Kakawin Bhomânta atau juga disebut sebagai Kakawin Bhomakawya adalah sebuah kakawin dalam bahasa Jawa Kuna.

Kakawin ini merupakan salah satu yang terpanjang dalam Sastra Jawa Kuna, panjangnya mencapai 1.492 bait.

Masa penulisan dan penggubah syair

Tidak diketahui kapan kakawin Bhomântaka ditulis. Penulisnya juga tidak diketahui. Namun menurut Zoetmulder yang jelas diketahui ialah bahwa kakawin ini merupakan kakawin terpanjang yang berasal dari Jawa Timur dan kemungkinan bisa dijajarkan dengan kakawin Arjunawiwāha untuk masa penggubahan.

Mengenai nama kakawin

Friedrich, sang pakar sastra Jawa Kuna dari Prusia yang menerbitkan kakawin ini untuk pertama kalinya pada tahun 1852, menyebutnya sebagai kakawin Bhomakāwya. Nama ini memang disebut pada bait ketiga pupuh pertama kakawin ini.. Namun pada kolofon-kolofon naskah-naskah manuskrip nama yang disebutkan adalah Bhomântaka. Selain itu di tradisi Jawa dan Bali nama yang dikenal adalah Bhomântaka pula sehingga para pakar seperti Teeuw (1946, 2005), Zoetmulder (1974), dan Robson (2005) akhirnya menggunakan nama Bhomântaka pula.

Ringkasan

Templat:Spoiler Di bawah ini ringkasan kisah yang terkandung dalam kakawin Bhomântaka disajikan. Ringkasan dibagi menurut adegan yang termuat.

Pembukaan 1-2

Kakawin dimulai dengan manggala sang penyair. Prabu Kresna dan saudaranya; Baladewa diperkenalkan. Lukisan ibu kota Dwārawati diberikan; sebuah adegan audiensi dan datangnya tamu dari sorga dilukiskan, di mana mereka meminta perlindungan dari Naraka, sang raksasa.

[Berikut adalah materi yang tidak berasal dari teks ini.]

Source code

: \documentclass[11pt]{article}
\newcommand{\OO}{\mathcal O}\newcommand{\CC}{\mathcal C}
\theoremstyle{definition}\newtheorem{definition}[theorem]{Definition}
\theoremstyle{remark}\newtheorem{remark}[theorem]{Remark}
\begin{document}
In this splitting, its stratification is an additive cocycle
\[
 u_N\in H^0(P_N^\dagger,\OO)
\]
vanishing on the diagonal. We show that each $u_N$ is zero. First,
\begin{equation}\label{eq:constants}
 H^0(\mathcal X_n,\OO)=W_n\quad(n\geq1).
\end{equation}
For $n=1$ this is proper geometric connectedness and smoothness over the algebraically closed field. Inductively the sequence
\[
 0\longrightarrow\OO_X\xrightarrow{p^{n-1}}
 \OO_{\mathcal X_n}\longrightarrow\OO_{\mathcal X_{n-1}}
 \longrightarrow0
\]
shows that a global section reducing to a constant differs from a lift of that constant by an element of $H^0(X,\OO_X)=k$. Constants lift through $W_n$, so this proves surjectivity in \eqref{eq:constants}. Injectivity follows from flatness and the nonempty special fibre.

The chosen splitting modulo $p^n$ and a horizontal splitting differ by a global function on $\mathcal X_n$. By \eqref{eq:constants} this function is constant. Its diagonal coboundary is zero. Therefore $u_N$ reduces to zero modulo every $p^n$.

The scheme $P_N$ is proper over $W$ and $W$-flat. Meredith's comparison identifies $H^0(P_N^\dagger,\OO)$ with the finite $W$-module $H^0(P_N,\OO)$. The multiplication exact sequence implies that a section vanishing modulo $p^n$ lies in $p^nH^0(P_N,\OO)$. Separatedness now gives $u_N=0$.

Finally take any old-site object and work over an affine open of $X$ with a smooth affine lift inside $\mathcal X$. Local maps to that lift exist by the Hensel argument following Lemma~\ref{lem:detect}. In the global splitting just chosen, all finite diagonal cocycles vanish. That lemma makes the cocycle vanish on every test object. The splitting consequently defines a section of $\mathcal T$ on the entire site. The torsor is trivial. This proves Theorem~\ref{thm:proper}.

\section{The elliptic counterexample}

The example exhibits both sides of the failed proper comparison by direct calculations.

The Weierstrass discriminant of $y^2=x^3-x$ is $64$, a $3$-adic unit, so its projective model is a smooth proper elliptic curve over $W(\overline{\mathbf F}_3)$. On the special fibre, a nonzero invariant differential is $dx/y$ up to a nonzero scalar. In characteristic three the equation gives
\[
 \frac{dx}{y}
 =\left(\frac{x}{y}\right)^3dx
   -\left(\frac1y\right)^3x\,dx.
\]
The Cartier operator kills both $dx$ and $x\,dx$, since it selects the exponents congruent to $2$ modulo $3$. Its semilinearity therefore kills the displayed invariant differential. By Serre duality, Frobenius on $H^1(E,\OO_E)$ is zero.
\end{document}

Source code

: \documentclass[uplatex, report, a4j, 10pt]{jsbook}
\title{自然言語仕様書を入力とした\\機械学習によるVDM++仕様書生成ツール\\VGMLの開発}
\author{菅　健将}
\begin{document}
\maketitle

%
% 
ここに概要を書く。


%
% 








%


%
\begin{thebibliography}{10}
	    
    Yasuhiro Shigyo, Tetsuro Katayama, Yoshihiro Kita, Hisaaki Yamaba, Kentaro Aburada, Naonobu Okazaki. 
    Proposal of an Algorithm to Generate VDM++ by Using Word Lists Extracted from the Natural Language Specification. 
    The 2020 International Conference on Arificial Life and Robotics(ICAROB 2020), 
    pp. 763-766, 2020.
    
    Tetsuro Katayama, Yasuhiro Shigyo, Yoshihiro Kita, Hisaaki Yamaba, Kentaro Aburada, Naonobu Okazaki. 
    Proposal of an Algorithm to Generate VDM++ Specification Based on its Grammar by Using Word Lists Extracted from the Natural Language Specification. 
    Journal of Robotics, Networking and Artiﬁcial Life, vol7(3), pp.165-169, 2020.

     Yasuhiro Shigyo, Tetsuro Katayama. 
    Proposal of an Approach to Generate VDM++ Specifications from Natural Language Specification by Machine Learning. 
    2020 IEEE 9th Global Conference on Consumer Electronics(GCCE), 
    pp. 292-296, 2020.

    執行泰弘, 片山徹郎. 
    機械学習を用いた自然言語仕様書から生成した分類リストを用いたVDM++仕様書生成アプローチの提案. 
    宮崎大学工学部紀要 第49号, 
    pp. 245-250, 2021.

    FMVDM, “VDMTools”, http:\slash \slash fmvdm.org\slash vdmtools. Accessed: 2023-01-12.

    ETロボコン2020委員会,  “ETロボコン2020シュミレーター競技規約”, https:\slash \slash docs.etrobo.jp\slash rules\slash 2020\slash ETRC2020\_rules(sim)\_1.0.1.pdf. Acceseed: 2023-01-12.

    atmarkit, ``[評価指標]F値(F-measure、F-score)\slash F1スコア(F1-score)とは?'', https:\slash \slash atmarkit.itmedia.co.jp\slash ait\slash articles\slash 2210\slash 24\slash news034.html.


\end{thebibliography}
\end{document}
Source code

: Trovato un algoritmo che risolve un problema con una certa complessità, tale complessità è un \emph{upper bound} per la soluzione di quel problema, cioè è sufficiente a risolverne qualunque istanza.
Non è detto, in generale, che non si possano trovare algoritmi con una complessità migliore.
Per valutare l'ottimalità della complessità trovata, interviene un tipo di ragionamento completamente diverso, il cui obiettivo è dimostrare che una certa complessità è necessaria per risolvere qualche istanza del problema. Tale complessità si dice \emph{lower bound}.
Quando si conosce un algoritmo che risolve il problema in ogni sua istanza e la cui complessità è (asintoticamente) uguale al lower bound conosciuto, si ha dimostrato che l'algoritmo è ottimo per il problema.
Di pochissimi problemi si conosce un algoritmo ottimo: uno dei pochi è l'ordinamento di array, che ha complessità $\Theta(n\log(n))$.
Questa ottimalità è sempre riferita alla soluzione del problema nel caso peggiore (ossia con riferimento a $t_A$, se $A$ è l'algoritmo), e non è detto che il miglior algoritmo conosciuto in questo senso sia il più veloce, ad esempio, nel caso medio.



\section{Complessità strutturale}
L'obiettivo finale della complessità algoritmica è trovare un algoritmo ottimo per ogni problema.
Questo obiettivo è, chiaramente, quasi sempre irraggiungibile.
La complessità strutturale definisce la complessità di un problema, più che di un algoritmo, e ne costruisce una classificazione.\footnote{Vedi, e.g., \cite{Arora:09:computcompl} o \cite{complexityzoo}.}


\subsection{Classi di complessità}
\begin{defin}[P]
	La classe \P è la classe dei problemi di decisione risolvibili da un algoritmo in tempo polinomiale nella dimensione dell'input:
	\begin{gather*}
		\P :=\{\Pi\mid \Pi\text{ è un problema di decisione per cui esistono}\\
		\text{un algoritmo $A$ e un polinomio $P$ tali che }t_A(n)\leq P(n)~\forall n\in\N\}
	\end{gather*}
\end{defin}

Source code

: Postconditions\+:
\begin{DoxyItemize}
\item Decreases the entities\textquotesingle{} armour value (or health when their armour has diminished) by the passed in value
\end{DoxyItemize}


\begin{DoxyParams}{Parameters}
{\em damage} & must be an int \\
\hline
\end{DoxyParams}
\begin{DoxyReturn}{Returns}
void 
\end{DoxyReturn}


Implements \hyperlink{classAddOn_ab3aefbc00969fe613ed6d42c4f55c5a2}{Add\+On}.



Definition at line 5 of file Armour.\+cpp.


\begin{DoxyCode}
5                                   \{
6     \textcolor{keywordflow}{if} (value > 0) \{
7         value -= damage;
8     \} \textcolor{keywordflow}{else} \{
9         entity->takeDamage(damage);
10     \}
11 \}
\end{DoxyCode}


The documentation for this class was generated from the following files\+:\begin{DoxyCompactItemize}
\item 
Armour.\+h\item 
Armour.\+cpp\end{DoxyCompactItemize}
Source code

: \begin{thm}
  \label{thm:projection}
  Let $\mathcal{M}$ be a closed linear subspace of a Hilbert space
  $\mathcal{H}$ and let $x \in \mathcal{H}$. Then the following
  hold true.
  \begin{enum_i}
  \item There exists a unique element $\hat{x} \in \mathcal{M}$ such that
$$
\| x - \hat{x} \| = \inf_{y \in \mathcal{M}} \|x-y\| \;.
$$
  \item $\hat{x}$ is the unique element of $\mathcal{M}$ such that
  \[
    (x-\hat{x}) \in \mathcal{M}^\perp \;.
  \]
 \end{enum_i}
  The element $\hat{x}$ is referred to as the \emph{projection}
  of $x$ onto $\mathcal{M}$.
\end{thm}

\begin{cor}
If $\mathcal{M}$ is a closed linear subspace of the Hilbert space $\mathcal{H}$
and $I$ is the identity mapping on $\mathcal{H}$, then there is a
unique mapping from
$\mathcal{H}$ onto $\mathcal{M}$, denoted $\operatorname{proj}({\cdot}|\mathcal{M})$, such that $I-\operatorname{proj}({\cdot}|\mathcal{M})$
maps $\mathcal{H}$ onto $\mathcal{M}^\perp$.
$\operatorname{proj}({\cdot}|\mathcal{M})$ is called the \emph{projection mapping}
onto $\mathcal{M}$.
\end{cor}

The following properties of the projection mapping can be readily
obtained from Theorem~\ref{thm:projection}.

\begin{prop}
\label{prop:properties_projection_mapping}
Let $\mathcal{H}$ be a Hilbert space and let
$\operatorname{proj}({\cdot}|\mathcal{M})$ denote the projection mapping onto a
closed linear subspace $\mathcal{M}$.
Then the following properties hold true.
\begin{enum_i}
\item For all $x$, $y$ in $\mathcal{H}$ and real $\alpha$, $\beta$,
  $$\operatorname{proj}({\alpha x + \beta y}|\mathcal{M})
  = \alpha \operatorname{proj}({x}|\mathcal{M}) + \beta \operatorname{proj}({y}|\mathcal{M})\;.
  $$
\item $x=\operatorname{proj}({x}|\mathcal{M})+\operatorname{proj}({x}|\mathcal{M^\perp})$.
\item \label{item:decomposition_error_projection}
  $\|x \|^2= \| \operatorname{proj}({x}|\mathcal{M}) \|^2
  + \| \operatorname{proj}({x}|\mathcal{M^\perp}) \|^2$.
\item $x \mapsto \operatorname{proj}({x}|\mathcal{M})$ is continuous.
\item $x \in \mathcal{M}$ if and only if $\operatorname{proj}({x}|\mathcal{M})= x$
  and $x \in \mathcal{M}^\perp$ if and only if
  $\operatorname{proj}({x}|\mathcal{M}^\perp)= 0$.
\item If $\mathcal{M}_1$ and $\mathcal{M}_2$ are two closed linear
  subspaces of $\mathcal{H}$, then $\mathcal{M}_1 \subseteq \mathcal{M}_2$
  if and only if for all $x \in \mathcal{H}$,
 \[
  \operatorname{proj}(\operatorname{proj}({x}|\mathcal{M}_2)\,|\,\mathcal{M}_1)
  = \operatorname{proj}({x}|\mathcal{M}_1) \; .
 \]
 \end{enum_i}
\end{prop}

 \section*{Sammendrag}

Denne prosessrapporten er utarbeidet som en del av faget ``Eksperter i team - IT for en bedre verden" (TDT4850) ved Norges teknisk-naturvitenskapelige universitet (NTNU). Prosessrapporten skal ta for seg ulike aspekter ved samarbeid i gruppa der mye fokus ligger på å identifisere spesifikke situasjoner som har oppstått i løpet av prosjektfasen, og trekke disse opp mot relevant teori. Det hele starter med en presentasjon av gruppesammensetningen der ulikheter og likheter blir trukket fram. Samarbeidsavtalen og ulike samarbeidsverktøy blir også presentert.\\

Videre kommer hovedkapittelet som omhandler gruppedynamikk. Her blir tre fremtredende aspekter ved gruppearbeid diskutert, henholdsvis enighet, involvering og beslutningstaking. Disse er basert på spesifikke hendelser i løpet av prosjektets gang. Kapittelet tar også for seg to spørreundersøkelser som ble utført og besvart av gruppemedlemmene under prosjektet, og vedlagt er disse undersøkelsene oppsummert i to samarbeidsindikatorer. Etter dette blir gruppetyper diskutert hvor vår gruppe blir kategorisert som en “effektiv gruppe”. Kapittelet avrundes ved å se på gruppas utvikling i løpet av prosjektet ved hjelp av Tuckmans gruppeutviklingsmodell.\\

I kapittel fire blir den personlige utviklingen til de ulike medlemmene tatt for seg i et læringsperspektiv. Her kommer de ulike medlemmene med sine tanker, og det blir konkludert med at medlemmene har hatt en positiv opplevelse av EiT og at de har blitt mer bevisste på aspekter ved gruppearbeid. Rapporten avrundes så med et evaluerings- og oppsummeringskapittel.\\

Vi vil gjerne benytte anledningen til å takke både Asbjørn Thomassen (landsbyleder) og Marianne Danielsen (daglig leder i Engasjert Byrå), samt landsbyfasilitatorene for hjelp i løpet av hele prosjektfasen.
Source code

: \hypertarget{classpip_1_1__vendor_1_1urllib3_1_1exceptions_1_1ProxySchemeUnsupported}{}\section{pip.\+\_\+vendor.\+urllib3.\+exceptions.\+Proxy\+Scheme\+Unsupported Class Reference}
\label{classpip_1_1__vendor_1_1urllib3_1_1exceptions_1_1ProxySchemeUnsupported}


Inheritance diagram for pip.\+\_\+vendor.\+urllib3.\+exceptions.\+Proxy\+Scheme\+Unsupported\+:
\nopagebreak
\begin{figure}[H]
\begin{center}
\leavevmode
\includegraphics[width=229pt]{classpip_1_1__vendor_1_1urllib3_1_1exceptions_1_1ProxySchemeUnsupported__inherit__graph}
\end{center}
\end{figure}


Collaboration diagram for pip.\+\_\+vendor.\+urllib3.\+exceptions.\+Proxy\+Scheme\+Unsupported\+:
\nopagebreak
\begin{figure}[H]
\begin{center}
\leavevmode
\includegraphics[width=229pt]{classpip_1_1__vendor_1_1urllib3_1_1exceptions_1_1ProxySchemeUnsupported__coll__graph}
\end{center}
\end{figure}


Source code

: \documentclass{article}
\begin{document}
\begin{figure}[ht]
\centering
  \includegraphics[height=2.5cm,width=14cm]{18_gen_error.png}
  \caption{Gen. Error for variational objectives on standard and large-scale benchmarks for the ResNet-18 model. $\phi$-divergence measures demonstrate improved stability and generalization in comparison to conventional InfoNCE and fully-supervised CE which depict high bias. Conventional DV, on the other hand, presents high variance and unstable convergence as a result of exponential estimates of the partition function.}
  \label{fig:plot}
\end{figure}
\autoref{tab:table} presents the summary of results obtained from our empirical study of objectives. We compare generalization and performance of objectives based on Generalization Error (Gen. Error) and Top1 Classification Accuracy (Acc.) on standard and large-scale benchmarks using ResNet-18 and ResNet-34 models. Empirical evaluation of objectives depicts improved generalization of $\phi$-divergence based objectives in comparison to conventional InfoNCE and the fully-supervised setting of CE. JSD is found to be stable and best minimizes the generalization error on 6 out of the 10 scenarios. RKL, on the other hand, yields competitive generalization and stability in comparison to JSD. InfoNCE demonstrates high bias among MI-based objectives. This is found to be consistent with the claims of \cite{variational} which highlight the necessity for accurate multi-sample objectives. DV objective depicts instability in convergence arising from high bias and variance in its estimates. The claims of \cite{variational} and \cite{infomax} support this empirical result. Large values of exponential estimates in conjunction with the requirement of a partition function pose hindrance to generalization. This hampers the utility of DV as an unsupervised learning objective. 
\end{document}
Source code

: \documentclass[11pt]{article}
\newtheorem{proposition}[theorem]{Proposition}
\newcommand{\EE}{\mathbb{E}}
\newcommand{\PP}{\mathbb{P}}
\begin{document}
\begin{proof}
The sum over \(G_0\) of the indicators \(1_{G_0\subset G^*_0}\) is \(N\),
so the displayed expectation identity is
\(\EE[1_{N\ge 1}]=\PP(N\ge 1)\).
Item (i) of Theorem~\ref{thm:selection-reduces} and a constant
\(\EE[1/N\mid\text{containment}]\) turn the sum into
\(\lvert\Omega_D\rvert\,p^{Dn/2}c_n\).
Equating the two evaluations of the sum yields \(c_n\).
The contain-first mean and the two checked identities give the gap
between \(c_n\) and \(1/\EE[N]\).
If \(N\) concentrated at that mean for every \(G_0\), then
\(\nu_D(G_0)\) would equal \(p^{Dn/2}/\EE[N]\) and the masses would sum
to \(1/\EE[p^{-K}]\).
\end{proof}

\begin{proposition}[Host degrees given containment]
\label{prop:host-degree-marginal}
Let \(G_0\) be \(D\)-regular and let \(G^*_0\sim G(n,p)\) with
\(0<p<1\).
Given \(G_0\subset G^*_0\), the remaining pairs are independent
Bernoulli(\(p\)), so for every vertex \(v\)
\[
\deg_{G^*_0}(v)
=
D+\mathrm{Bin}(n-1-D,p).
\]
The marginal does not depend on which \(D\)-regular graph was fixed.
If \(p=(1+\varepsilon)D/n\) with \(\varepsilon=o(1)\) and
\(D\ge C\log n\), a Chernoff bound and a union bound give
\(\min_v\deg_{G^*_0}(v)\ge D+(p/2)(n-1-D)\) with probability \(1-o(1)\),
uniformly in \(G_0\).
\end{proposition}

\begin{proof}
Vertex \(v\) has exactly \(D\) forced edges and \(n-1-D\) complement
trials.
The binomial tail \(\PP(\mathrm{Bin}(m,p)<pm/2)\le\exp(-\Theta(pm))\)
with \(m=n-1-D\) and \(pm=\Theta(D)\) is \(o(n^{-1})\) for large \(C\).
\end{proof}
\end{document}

Diceritakanlah bagaima sang Naraka dilahirkan sebagai putra batara Wisnu dan batari Pertiwi, oleh karena itu Naraka memiliki nama Bhoma. Bhoma artinya adalah “Putra Bumi”. Lalu ia menjadi raja dan batara Brahma bertitah bahwa ia akan memerintah tiga dunia. Kresna memutuskan bahwa Samba, putra tertuanya akan dikirimkan untuk melindungi para tapa di Himālaya. Kresna mengajarkan Sāmba kewajiban atau dharmanya sebagai seorang anak lelaki.

Kepergian Samba 3-13

Sāmba bertemu dengan ibunya Jambawatī dan lalu berangkat dari istana. Sang raja memberinya wejangan mengenai dharma seorang ksatria; lalu iapun dan pengikutnya berangkat ke daerah pedesaan.

Lalu lukisan daerah pedesaan diberikan; mereka bermalam di sebuah pertapaan dan diterima di sana. Para balatentara bercakap-cakap dan bercengkerama. Pertapaan dan daerah pedesaan sampai gunung Himalaya dilukiskan lebih lanjut.

Pertapaan-pertapaan yang dirusak oleh bala Naraka dilukiskan; para raksasa mencium keberadaan mereka dan menyerang pada malam hari. Terjadilah pertempuran sengit; kaum raksasa berhasil dipukul mundur.

Samba lalu berlawat pada sebuah pertapaan terpencil dan bercengkerama di sana. Sebuah pertapaan dilukiskan. Sisa-sisa kaum raksasa menyerang kembali; mereka berhasil dipukul mundur oleh para tapa dan Samba. Perjalanan lalu dilanjutkan ke tempat larangan Wiśwamitra; Sāmba disambut di sana.

Dharmadewa dan Yajñawatī 14-

Seorang siswa Wiśwamitra, Guņadewa, menceritakan tentang komunitas di pegunungan, termasuk yang sekarang telah ditinggalkan dan sebelumnya dihuni oleh putra batara Wisnu, Dharmadewa yang merupakan kekasih Yajñawatī.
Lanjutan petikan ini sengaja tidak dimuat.